Phase 7: Config And Doctor Cleanup

  • keep talk.provider and talk.providers.* as speech/STT/TTS config
  • keep realtime voice selectors under talk.realtime
  • make talk.config return only resolved effective provider data
  • repair legacy realtime placement in doctor
  • document that runtime startup does not guess or rewrite config
  • update SDK migration, Gateway protocol, Talk node, Control UI, and TTS docs

Exit criteria: no second speech namespace, no startup migrations, and no ambiguous active provider in talk.config.

Phase 8: Delete The Retired Stack

  • remove /voiceclaw/realtime
  • delete src/gateway/voiceclaw-realtime/
  • remove request-time instructionsOverride
  • remove old RPC handlers, scopes, broadcast guards, protocol schemas, generated clients, docs, and UI calls
  • keep old names only in explicit migration tables and negative tests

Exit criteria: repository search finds removed public names only in migration notes or tests that assert absence.

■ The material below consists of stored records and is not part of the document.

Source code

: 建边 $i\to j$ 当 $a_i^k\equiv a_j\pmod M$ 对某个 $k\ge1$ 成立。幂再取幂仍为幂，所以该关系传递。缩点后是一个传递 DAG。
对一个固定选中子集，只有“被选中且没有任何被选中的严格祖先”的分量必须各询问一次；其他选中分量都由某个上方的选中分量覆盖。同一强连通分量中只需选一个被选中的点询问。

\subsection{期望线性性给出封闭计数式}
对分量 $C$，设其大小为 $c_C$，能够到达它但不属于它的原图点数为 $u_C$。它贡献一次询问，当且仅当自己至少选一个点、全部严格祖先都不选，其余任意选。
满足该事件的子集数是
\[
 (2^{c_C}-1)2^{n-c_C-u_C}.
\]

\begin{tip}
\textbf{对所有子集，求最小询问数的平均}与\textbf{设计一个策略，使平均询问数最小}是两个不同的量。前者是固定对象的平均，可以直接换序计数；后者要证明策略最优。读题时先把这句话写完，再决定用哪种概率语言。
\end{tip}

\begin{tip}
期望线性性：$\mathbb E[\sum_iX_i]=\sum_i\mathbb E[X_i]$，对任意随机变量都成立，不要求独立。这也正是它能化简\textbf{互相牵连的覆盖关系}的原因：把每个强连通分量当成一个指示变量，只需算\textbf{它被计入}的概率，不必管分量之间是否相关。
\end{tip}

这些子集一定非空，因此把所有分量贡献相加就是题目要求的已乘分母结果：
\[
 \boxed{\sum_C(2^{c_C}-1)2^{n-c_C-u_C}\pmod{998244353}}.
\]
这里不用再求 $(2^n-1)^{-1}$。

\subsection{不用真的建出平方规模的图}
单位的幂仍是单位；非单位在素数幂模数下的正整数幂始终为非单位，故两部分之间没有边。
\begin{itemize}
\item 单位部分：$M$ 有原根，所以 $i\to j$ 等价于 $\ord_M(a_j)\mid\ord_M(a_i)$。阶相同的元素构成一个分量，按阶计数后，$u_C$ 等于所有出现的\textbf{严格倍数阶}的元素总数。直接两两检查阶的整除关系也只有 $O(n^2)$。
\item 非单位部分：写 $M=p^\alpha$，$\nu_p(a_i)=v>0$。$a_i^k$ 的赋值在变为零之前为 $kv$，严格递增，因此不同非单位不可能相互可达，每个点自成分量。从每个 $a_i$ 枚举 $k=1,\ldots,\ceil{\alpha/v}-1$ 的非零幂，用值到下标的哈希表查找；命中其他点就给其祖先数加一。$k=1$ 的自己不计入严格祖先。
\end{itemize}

Test And Verification Plan

The full matrix lives in Talk refactor execution checklist. The required proof areas are:

  • protocol and generated clients expose only the final Talk API
  • Gateway tests cover every talk.client.* and talk.session.* method
  • UI tests prove browser WebRTC, provider WebSocket, and relay paths use the final API
  • native tests prove managed-room push-to-talk cleanup, replacement, and event flow
  • Voice Call and meeting tests prove early speech, barge-in, output state, and cancellation behavior
  • config tests prove talk.config reports only resolved effective provider data
  • architecture searches prove removed RPCs, events, endpoint, folder, and instruction override stay gone
  • docs, protocol generation, SDK API checks, Android tests, build, and pnpm check:changed pass before push

Definition Of Done

The refactor is complete when:

  • final API is the only advertised public API
  • removed RPCs are gone from handlers, scopes, method lists, schemas, generated clients, docs, and UI
  • removed event channels are gone
  • retired realtime HTTP endpoint is gone
  • retired realtime folder is gone
  • browser Talk works through talk.client.* or talk.session.*
  • native Talk works through session events
  • streaming STT works through talk.session.*
  • TTS one-shot remains talk.speak
  • walkie-talkie works through managed-room sessions
  • Voice Call and meetings use shared events and cancellation semantics
  • cancellation aborts underlying work
  • event envelopes are consistent
  • config migration is handled by doctor
  • tests prove the deleted API cannot accidentally return

Supporting details:

The end state: one Talk system, a small public API, provider-owned vendor logic, surface-owned IO, and a Gateway core that owns policy, events, sessions, turns, cancellation, and observability.